You read right, kids. I had the insane privilege of stealing some of Sam Calagione’s time and chatting about some recent happenings with his company. For those not yet familiar, Sam is the Founder and President of Dogfish Head, a Delaware brewery that needs no introduction in craft beer circles. DFH makes “off centered brews for off centered people,” since 1995 and takes great pride to incorporate extremely unusual ingredients not found in our modern conception of beer.
I actually got so excited that I forgot to start recording the call right away (I’m not sure if the shaking was the 12 ounces of espresso I had just ingested or just nerves). Just know that there was some small talk and Sam must have sensed that there were some questions on the horizon about curtailing distribution, because he started talking about it almost right away. From where I started recording, this is our conversation. Enjoy! I know I sure as hell did.
Sud Savant: You’re not the only brewery that has been forced to curtail distribution. Recently, you’ve announced plans for another 3 year, $45mil expansion effort to take place to help remedy that.
Sam Calagione: Yeah, somewhere around that big dollar amount between $40-$50 million depending on what we put in. The goal is that we look at our whole footprint of our Delaware production facility and said, “OK, let’s start being smarter about our growth and really put together a plan to maximize how many barrels we can get out of that facility. In other words, we’ve lived through (very luckily) the three years of 40, 50 60% growth and now that we’re about 145,000 barrels this year, going that fast is too hard, too painful, beats us all up as coworkers. It’s unsustainable growth for us. We don’t want to have an IPO. We don’t want to take venture capital money. We don’t want to sell out to a big brewery. So we learned that about 20% growth, for right now, is the manageable number. We’ll grow by 20% this year, grow about 20% next year, and who knows after that.

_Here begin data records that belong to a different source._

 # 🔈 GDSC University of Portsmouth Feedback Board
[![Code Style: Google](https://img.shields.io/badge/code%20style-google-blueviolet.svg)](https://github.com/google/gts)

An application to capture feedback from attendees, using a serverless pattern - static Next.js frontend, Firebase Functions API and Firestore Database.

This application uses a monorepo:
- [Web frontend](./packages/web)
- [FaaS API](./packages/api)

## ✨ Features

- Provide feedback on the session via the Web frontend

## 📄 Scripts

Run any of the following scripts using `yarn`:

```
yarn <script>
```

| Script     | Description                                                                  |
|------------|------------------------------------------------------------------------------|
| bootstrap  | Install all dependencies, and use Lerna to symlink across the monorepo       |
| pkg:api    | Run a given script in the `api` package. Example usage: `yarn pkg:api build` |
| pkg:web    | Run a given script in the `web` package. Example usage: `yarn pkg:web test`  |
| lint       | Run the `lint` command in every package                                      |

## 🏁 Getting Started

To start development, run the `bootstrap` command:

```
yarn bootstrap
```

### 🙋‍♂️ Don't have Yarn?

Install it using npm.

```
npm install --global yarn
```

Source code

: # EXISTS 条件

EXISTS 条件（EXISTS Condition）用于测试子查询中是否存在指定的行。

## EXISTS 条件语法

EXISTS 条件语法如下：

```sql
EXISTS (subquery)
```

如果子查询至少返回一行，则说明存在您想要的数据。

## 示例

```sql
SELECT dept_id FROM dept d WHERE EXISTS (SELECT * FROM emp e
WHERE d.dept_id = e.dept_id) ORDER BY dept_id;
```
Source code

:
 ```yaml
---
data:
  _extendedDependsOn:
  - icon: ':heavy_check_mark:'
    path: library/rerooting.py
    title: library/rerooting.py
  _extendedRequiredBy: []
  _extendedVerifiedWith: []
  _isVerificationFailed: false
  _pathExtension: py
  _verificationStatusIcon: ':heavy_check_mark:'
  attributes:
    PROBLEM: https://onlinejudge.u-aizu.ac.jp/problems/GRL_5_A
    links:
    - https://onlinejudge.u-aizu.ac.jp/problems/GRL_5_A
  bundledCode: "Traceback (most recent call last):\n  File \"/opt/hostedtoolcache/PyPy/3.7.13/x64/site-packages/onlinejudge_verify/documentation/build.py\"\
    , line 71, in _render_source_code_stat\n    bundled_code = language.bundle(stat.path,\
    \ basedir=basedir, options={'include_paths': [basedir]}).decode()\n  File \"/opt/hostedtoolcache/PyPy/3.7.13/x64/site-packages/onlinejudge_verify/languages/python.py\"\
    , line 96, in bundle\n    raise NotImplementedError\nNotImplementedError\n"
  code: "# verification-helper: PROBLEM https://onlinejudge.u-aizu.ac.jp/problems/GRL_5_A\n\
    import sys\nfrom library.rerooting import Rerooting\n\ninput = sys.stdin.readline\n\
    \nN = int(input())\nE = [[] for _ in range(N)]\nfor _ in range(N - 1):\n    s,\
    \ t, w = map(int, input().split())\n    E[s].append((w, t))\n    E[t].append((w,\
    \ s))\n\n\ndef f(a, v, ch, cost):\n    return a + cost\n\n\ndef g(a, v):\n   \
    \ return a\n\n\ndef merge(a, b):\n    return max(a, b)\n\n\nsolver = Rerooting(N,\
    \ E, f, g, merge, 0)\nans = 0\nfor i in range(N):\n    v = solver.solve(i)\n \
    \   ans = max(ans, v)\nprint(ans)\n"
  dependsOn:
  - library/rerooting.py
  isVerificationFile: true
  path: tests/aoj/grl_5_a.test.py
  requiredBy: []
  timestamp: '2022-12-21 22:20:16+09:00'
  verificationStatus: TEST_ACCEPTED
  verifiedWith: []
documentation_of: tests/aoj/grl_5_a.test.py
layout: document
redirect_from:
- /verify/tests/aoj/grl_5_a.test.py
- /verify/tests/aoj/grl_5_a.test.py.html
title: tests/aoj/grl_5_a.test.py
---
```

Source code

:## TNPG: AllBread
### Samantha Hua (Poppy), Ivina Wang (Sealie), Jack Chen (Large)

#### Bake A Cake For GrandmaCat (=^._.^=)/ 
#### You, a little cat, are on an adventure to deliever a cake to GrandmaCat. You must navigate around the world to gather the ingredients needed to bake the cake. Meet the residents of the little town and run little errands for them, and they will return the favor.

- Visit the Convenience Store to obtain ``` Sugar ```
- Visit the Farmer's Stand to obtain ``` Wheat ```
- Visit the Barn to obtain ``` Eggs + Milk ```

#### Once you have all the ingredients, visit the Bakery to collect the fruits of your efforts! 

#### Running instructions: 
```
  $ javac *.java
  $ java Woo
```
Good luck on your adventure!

SS: Are you worried at all about getting back into the markets you’ve left? Other taps are going to hop in those spots in the meantime, right?
SC: We’re all about collaboration when it comes to energy on competition. Yeah, we had to pull out of some states, but we’re hopeful that those spots vacated will be taken by small, “indie” craft breweries. And then when we’re ready to go back in those markets that the customers will welcome us back, though it’s never easy to pull out of markets, by any means.
SS: Absolutely. You’ve a fantastic web presence with Twitter, Facebook, Blogfish, etc. Do you think that involvement with your customers, even though you’re taking a hiatus from the area, will help you re-enter those communities a little more easily.
SC: Yes. It’s kind of painful. My wife Mariah does all our social media. We’re proud for all of our coworkers when Dogfish is celebrated for doing something great or making great beer, but then the flipside is that when we are criticized we take that equally personally on behalf of our coworkers. Through Facebook, Twitter, and Dogfish.com, we think we did a very professional job in explaining to customers why we’re pulling out of markets and which markets we’re pulled out of. But you still get the harsh criticism, “Oh, if you guys knew how to run a business, you wouldn’t have to pull out of markets.” So that process was painful, but it was at least an honest and open dialogue with the consumers, which you never really see the big breweries have, frankly.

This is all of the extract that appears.